One of the variables needed for gradient computation

I try to implement paper association LSTM.
The model is created, but there is a error as follow:


RuntimeError Traceback (most recent call last)
~/experiment/ssd.pytorch-master/train_association_lstm.py in ()
271
272 if name == ‘main’:
–> 273 train()

~/experiment/ssd.pytorch-master/train_association_lstm.py in train()
196 loss_l, loss_c = criterion(out, targets)
197 loss = loss_l + loss_c
–> 198 loss.backward()
199 optimizer.step()
200 t1 = time.time()

~/anaconda2/envs/gluon/lib/python3.5/site-packages/torch/tensor.py in backward(self, gradient, retain_graph, create_graph)
91 products. Defaults to False.
92 “”"
—> 93 torch.autograd.backward(self, gradient, retain_graph, create_graph)
94
95 def register_hook(self, hook):

~/anaconda2/envs/gluon/lib/python3.5/site-packages/torch/autograd/init.py in backward(tensors, grad_tensors, retain_graph, create_graph, grad_variables)
87 Variable._execution_engine.run_backward(
88 tensors, grad_tensors, retain_graph, create_graph,
—> 89 allow_unreachable=True) # allow_unreachable flag
90
91

RuntimeError: one of the variables needed for gradient computation has been modified by an inplace operation

The complete Model code is:

import torch
import torch.nn as nn
import torch.nn.functional as F
from torch.autograd import Variable
from layers import *
from data import vid
import os
from lib.model.roi_pooling.modules.roi_pool import _RoIPooling
from lib.model.roi_crop.modules.roi_crop import _RoICrop
from lib.model.roi_align.modules.roi_align import RoIAlignAvg
from lib.model.utils.net_utils import _affine_grid_gen
from utils.viz import plot_bbox, plot_image
from matplotlib import pyplot as plt
from bnlstm import BNLSTM
from layers.modules import MultiProjectLoss

class association_lstm(nn.Module):
    """Single Shot Multibox Architecture
    The network is composed of a base VGG network followed by the
    added multibox conv layers.  Each multibox layer branches into
        1) conv2d for class conf scores
        2) conv2d for localization predictions
        3) associated priorbox layer to produce default bounding
           boxes specific to the layer's feature map size.
    See: https://arxiv.org/pdf/1512.02325.pdf for more details.

    Args:
        phase: (string) Can be "test" or "train"
        size: input image size
        base: VGG16 layers for input, size of either 300 or 500
        extras: extra layers that feed to multibox loc and conf layers
        head: "multibox head" consists of loc and conf conv layers
    """

    def __init__(self, phase, cfg, size, base, extras, head, num_classes):
        super(association_lstm, self).__init__()
        self.phase = phase
        self.num_classes = num_classes
        self.cfg = vid
        self.priorbox = PriorBox(self.cfg)
        self.priors = Variable(self.priorbox.forward(), volatile=True)
        self.size = size

        # SSD network
        self.vgg = nn.ModuleList(base)
        # Layer learns to scale the l2 normalized features from conv4_3
        self.L2Norm = L2Norm(512, 20)
        self.extras = nn.ModuleList(extras)

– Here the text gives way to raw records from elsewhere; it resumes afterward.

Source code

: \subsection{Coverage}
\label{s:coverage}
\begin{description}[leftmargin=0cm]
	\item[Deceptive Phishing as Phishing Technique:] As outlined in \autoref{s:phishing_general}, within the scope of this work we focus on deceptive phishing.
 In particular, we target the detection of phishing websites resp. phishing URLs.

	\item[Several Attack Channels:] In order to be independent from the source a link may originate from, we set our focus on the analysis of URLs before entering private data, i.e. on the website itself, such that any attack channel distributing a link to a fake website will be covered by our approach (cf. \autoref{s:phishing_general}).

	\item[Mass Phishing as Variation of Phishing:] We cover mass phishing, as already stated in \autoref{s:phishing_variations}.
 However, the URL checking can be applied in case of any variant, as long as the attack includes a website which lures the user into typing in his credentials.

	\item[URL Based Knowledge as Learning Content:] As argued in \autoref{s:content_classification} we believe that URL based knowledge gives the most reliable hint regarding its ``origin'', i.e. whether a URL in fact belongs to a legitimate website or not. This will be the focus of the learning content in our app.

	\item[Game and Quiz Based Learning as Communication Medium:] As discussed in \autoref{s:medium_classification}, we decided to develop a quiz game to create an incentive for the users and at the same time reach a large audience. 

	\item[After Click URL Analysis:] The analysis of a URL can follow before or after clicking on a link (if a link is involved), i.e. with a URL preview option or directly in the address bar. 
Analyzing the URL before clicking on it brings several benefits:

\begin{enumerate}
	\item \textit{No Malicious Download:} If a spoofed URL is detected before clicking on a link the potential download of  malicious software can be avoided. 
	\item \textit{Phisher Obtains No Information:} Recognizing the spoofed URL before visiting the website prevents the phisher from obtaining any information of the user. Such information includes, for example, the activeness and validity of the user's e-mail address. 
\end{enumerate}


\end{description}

        self.loc = nn.ModuleList(head[0])
        self.conf = nn.ModuleList(head[1])
        self.roi_pool = _RoIPooling(self.cfg['POOLING_SIZE'], self.cfg['POOLING_SIZE'], 1.0 / 16.0)
        self.roi_align = RoIAlignAvg(self.cfg['POOLING_SIZE'], self.cfg['POOLING_SIZE'], 1.0 / 16.0)

        self.grid_size = self.cfg['POOLING_SIZE'] * 2 if self.cfg['CROP_RESIZE_WITH_MAX_POOL'] else self.cfg['POOLING_SIZE']
        self.roi_crop = _RoICrop()
        self.img_shape = (self.cfg['min_dim'],self.cfg['min_dim'])
        self.tensor_len = 4+self.num_classes+49
        self.bnlstm1 = BNLSTM(input_size=84, hidden_size=150, batch_first=False, bidirectional=False)
        self.bnlstm2 = BNLSTM(input_size=150, hidden_size=300, batch_first=False, bidirectional=False)
        self.cls_pred = nn.Linear(300, self.num_classes)
        self.bbox_pred = nn.Linear(300, 4)
        self.association_pred = nn.Linear(300, 49)
        self.MultiProjectLoss = MultiProjectLoss(self.num_classes, 0, True, 3, 0.5 )
        if phase == 'vid_train':
            self.softmax = nn.Softmax(dim=-1)
            #self.detect = Trnsform_target(num_classes, 200, 0.5, 0.01, 0.45)
            self.detect = train_target(num_classes, 200, 0.5, 0.01, 0.45)
    def forward(self, x, targets):
        """Applies network layers and ops on input image(s) x.

        Args:
            x: input image or batch of images. Shape: [batch,3,300,300].

        Return:
            Depending on phase:
            test:
                Variable(tensor) of output class label predictions,
                confidence score, and corresponding location predictions for
                each object detected. Shape: [batch,topk,7]

            train:
                list of concat outputs from:
                    1: confidence layers, Shape: [batch*num_priors,num_classes]
                    2: localization layers, Shape: [batch,num_priors*4]
                    3: priorbox layers, Shape: [2,num_priors*4]
        """
        sources = list()
        loc = list()
        conf = list()
        batch_size = x.data.size(0)
        print('input image size: ',x.size())
        display_img = x[0].clone().cpu().numpy().transpose((1,2,0))
        print('display_img size: ',display_img.shape)
        
        # apply vgg up to conv4_3 relu
        for k in range(23):
            x = self.vgg[k](x)

        s = self.L2Norm(x)
        sources.append(s)

        # apply vgg up to fc7
        for k in range(23, len(self.vgg)):
            x = self.vgg[k](x)
        sources.append(x)

        # apply extra layers and cache source layer outputs
        for k, v in enumerate(self.extras):
            x = F.relu(v(x), inplace=True)
            if k % 2 == 1:
                sources.append(x)

        # apply multibox head to source layers
        for (x, l, c) in zip(sources, self.loc, self.conf):
            loc.append(l(x).permute(0, 2, 3, 1).contiguous())
            conf.append(c(x).permute(0, 2, 3, 1).contiguous())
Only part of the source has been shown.